### Causal Inference

- Aim: to identify which are causes and effects, i.e. Did event A cause Event B?
    - Examples: does sending emails increase purchase conversion? does changing page design improve **click through rate** (percentage of impressions that resulted in a click)? 
- Challenges:
    - Confounders. Variables are not controllable. (Need randomization)
    - Selection Bias. Not good representation of the population.
    - Counterfactuals. (Matching)
- Assumptions:
    - Causal Markov Condition (Markov Assumption)
        - Casual Graph
        - DAG
    - Stable Unit Treatment Value Assumption
        - Treatment and Control groups do not interact each other.
    - Ignorability
        - No other unknown confounders.
- Metrics:
    - Individual Treatment Effect
    - Average Treatment Effect 
    - Conditional Average Treatment Effect
- Types of Leads (Potential Customer)
    - Only target Persuadables.

|||Without Marketing|Action|
|---|---|---|---|
|||**Don't Convert**|**Convert**|
|**With Marketing**|**Convert**|Persuadables|Sure Things|
|**Action**|**Don't Convert**|Lost Causes|Sleeping Dogs|
    
    

- Techniques:
    1. **Randomized Controlled Tests (RCTs)** / AB Testings
        - Select Participants
        - Split into Treatment and Control groups.
        - Treat them differently.
        - Monitor Purchase conversion over time.
        - Make decision whether effects are expected.

### Uplift Modeling 
Which individuals should we target?
1. Meta-Learning Techniques
    - Two-model Approach
    - Class Transformation Approach
    
$$\begin{align*}ITE&=P(\text{Outcome}|\text{Treated})-P(\text{Outcome}|\text{Not Treated})\\
&=P(Y_i=1|X_i,W_i=1)-P(Y_i=1|X_i,W_i=0)
\end{align*}$$

where $ITE\in [0,1]$ Individual Treatment Effect, $Y_i\in \{0,1\}$ the outcome of purchasing, $X_i\in \mathbb{R}^D$ lead feature vector, and $W_i\in \{0,1\}$ treatment or control group.
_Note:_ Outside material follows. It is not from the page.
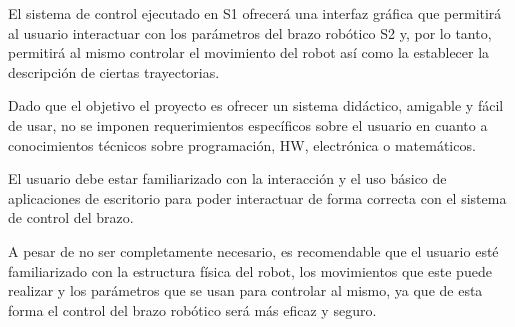 El sistema de control ejecutado en \ac{S1} ofrecerá una interfaz gráfica que permitirá al usuario interactuar con los parámetros del brazo robótico \ac{S2} y, por lo tanto, permitirá al mismo controlar el movimiento del robot así como la establecer la descripción de ciertas trayectorias.

Dado que el objetivo el proyecto es ofrecer un sistema didáctico, amigable y fácil de usar, no se imponen requerimientos específicos sobre el usuario en cuanto a conocimientos técnicos sobre programación, \ac{HW}, electrónica o matemáticos.

El usuario debe estar familiarizado con la interacción y el uso básico de aplicaciones de escritorio para poder interactuar de forma correcta con el sistema de control del brazo.

A pesar de no ser completamente necesario, es recomendable que el usuario esté familiarizado con la estructura física del robot, los movimientos que este puede realizar y los parámetros que se usan para controlar al mismo, ya que de esta forma el control del brazo robótico será más eficaz y seguro.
2. Direct Uplift Estimation Techniques

#### Two-Model Approach

There are two models to train and predict, one is to predict the probability of purchase from treatment group, one is to predict the probability of purchase from control group. 

When training, only select the data with the right condition, 

$$\begin{align*}
P(Y_i=1|X_i,W_i=1) &= f_1(X_i[W_i=1]) \\
P(Y_i=1|X_i,W_i=0) &= f_2(X_i[W_i=0]) \\
\end{align*}$$

During inference, simply pass the target vector to both models and calibrate the final values for ITE calculation,
$$\begin{align*}
P(Y_i=1,W_i=1|X_i) &= f_1(X_i) \\
P(Y_i=1,W_i=0|X_i) &= f_2(X_i) \\
\end{align*}$$


#### Class Transformation Approach
Only 1 model is used, and label classes are transformed from Y to Z to determine the persuadables $Y_i=0,W_i=0$ and $Y_i=1,W_i=1$.

$$\begin{align*}&Z_i = Y_iW_i+(1-Y_i)(1-W_i)\\
&P(Z_i=1|X_i) = f(X_i)
\end{align*}$$

Now the individual treatment effect becomes, 
$$ITE=2P(Z_i=1|X_i)-1$$